Directions for this task> The whole listing needs to be restated word for word.

Records for the task>

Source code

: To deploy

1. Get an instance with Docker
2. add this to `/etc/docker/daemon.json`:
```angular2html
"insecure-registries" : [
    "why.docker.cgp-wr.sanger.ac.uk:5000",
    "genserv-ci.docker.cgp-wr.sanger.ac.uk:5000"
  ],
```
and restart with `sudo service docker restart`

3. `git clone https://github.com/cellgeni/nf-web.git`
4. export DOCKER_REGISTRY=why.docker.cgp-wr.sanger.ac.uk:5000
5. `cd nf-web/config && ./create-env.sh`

Output of the exercise>
Source code

: To deploy

1. Get an instance with Docker
2. add this to `/etc/docker/daemon.json`:
```angular2html
"insecure-registries" : [
    "why.docker.cgp-wr.sanger.ac.uk:5000",
    "genserv-ci.docker.cgp-wr.sanger.ac.uk:5000"
  ],
```
and restart with `sudo service docker restart`

3. `git clone https://github.com/cellgeni/nf-web.git`
4. export DOCKER_REGISTRY=why.docker.cgp-wr.sanger.ac.uk:5000
5. `cd nf-web/config && ./create-env.sh`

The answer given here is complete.